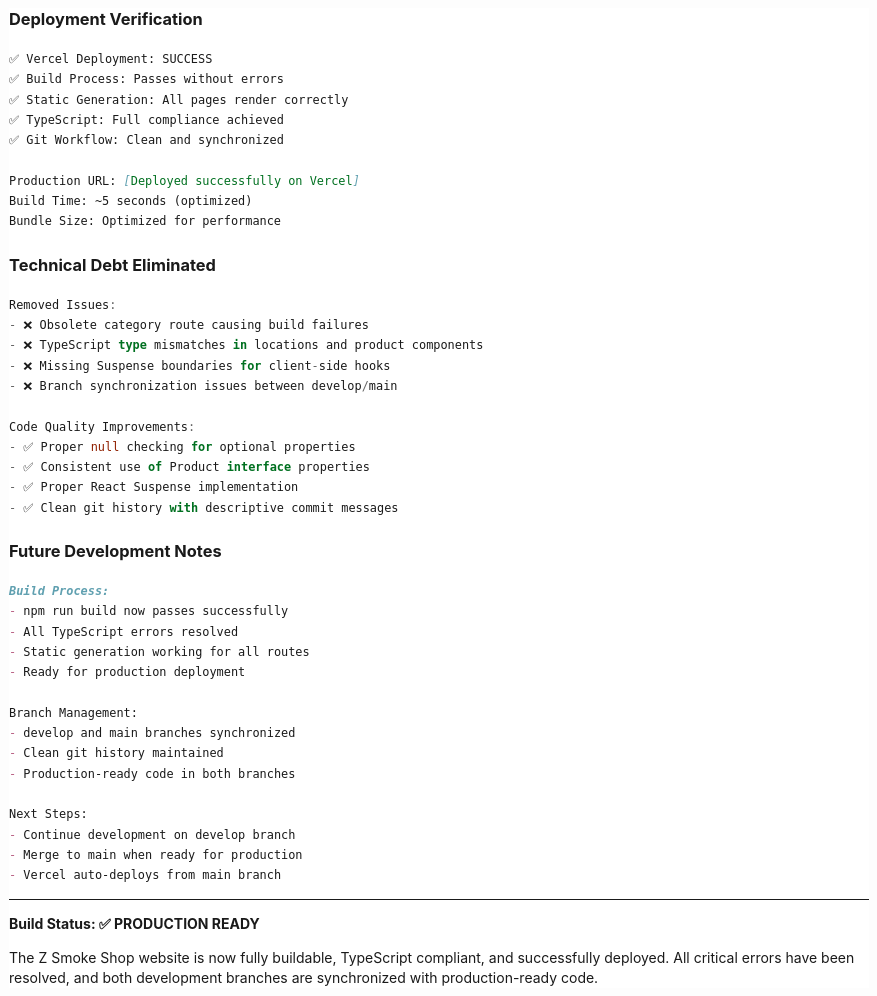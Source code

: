 ### **Deployment Verification**
```markdown
✅ Vercel Deployment: SUCCESS
✅ Build Process: Passes without errors
✅ Static Generation: All pages render correctly
✅ TypeScript: Full compliance achieved
✅ Git Workflow: Clean and synchronized

Production URL: [Deployed successfully on Vercel]
Build Time: ~5 seconds (optimized)
Bundle Size: Optimized for performance
```

### **Technical Debt Eliminated**
```typescript
Removed Issues:
- ❌ Obsolete category route causing build failures
- ❌ TypeScript type mismatches in locations and product components
- ❌ Missing Suspense boundaries for client-side hooks
- ❌ Branch synchronization issues between develop/main

Code Quality Improvements:
- ✅ Proper null checking for optional properties
- ✅ Consistent use of Product interface properties
- ✅ Proper React Suspense implementation
- ✅ Clean git history with descriptive commit messages
```

### **Future Development Notes**
```markdown
Build Process:
- npm run build now passes successfully
- All TypeScript errors resolved
- Static generation working for all routes
- Ready for production deployment

Branch Management:
- develop and main branches synchronized
- Clean git history maintained
- Production-ready code in both branches

Next Steps:
- Continue development on develop branch
- Merge to main when ready for production
- Vercel auto-deploys from main branch
```

---

**Build Status: ✅ PRODUCTION READY**

The Z Smoke Shop website is now fully buildable, TypeScript compliant, and successfully deployed. All critical errors have been resolved, and both development branches are synchronized with production-ready code.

→ **THE PROBLEM**:
Wherever the word "successfully" appears in the listing, copy the line that holds it.

→ **OUTPUT FOR THIS TASK**:
Production URL: [Deployed successfully on Vercel]
- npm run build now passes successfully
The Z Smoke Shop website is now fully buildable, TypeScript compliant, and successfully deployed. All critical errors have been resolved, and both development branches are synchronized with production-ready code.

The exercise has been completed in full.